→ WHAT YOU ARE ASKED TO DO
Every entry below should be written out again exactly.

→ EXTRACTED ENTRIES

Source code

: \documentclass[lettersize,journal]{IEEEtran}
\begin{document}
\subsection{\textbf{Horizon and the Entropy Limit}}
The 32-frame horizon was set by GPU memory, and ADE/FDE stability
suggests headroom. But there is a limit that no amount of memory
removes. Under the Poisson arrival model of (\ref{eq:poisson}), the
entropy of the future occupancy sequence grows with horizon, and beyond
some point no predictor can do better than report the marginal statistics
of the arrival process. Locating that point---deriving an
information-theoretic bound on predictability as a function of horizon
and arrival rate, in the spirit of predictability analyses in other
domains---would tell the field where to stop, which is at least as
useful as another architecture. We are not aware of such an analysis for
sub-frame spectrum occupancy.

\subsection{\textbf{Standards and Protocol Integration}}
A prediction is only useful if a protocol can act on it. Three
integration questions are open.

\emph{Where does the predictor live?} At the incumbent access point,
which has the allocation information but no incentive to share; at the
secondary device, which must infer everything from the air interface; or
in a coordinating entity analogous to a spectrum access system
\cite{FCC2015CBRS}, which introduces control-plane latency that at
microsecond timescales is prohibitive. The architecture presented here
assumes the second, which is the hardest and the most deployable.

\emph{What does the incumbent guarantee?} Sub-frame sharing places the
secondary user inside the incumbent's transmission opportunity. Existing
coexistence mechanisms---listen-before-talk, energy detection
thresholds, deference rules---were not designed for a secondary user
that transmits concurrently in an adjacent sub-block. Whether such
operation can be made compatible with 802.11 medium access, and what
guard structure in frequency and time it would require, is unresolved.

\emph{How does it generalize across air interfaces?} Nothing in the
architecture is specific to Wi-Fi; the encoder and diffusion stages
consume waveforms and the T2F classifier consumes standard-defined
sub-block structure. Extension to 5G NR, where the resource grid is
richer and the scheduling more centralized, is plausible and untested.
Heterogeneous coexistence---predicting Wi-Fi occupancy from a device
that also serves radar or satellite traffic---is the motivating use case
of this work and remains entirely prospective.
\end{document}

→ WRITTEN SOLUTION
Source code

: \documentclass[lettersize,journal]{IEEEtran}
\begin{document}
\subsection{\textbf{Horizon and the Entropy Limit}}
The 32-frame horizon was set by GPU memory, and ADE/FDE stability
suggests headroom. But there is a limit that no amount of memory
removes. Under the Poisson arrival model of (\ref{eq:poisson}), the
entropy of the future occupancy sequence grows with horizon, and beyond
some point no predictor can do better than report the marginal statistics
of the arrival process. Locating that point---deriving an
information-theoretic bound on predictability as a function of horizon
and arrival rate, in the spirit of predictability analyses in other
domains---would tell the field where to stop, which is at least as
useful as another architecture. We are not aware of such an analysis for
sub-frame spectrum occupancy.

\subsection{\textbf{Standards and Protocol Integration}}
A prediction is only useful if a protocol can act on it. Three
integration questions are open.

\emph{Where does the predictor live?} At the incumbent access point,
which has the allocation information but no incentive to share; at the
secondary device, which must infer everything from the air interface; or
in a coordinating entity analogous to a spectrum access system
\cite{FCC2015CBRS}, which introduces control-plane latency that at
microsecond timescales is prohibitive. The architecture presented here
assumes the second, which is the hardest and the most deployable.

\emph{What does the incumbent guarantee?} Sub-frame sharing places the
secondary user inside the incumbent's transmission opportunity. Existing
coexistence mechanisms---listen-before-talk, energy detection
thresholds, deference rules---were not designed for a secondary user
that transmits concurrently in an adjacent sub-block. Whether such
operation can be made compatible with 802.11 medium access, and what
guard structure in frequency and time it would require, is unresolved.

\emph{How does it generalize across air interfaces?} Nothing in the
architecture is specific to Wi-Fi; the encoder and diffusion stages
consume waveforms and the T2F classifier consumes standard-defined
sub-block structure. Extension to 5G NR, where the resource grid is
richer and the scheduling more centralized, is plausible and untested.
Heterogeneous coexistence---predicting Wi-Fi occupancy from a device
that also serves radar or satellite traffic---is the motivating use case
of this work and remains entirely prospective.
\end{document}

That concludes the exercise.